▸ **HOW TO COMPLETE THIS TASK**: Go through the listing below and return each line that includes "assetbundle".

▸ **PROVIDED RECORDS**:
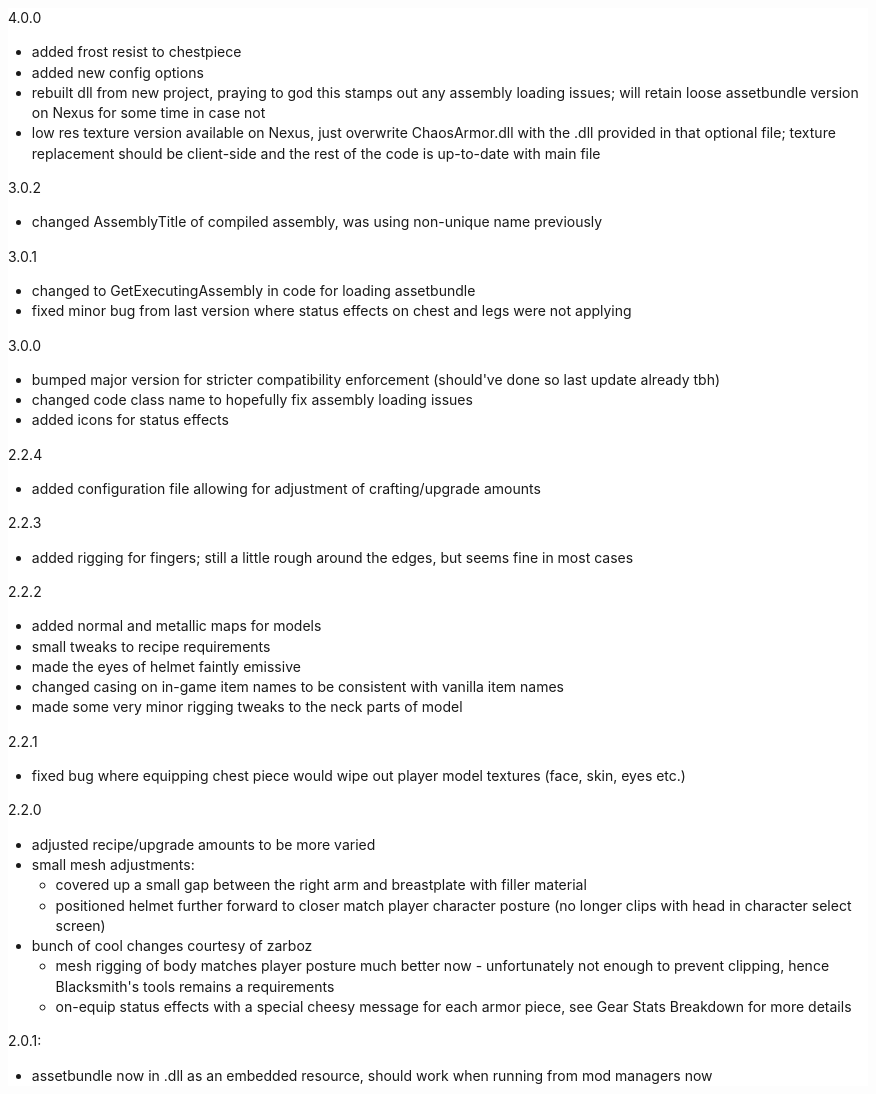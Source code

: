 4.0.0
- added frost resist to chestpiece
- added new config options
- rebuilt dll from new project, praying to god this stamps out any assembly loading issues; will retain loose assetbundle version on Nexus for some time in case not
- low res texture version available on Nexus, just overwrite ChaosArmor.dll with the .dll provided in that optional file; texture replacement should be client-side and the rest of the code is up-to-date with main file

3.0.2
- changed AssemblyTitle of compiled assembly, was using non-unique name previously

3.0.1
- changed to GetExecutingAssembly in code for loading assetbundle
- fixed minor bug from last version where status effects on chest and legs were not applying

3.0.0
- bumped major version for stricter compatibility enforcement (should've done so last update already tbh)
- changed code class name to hopefully fix assembly loading issues
- added icons for status effects

2.2.4
- added configuration file allowing for adjustment of crafting/upgrade amounts

2.2.3
- added rigging for fingers; still a little rough around the edges, but seems fine in most cases

2.2.2
- added normal and metallic maps for models
- small tweaks to recipe requirements
- made the eyes of helmet faintly emissive
- changed casing on in-game item names to be consistent with vanilla item names
- made some very minor rigging tweaks to the neck parts of model

2.2.1
- fixed bug where equipping chest piece would wipe out player model textures (face, skin, eyes etc.)

2.2.0
- adjusted recipe/upgrade amounts to be more varied
- small mesh adjustments:
  - covered up a small gap between the right arm and breastplate with filler material
  - positioned helmet further forward to closer match player character posture (no longer clips with head in character select screen)
- bunch of cool changes courtesy of zarboz
  - mesh rigging of body matches player posture much better now - unfortunately not enough to prevent clipping, hence Blacksmith's tools remains a requirements
  - on-equip status effects with a special cheesy message for each armor piece, see Gear Stats Breakdown for more details

2.0.1:
- assetbundle now in .dll as an embedded resource, should work when running from mod managers now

▸ **RESPONSE AREA**:
- rebuilt dll from new project, praying to god this stamps out any assembly loading issues; will retain loose assetbundle version on Nexus for some time in case not
- changed to GetExecutingAssembly in code for loading assetbundle
- assetbundle now in .dll as an embedded resource, should work when running from mod managers now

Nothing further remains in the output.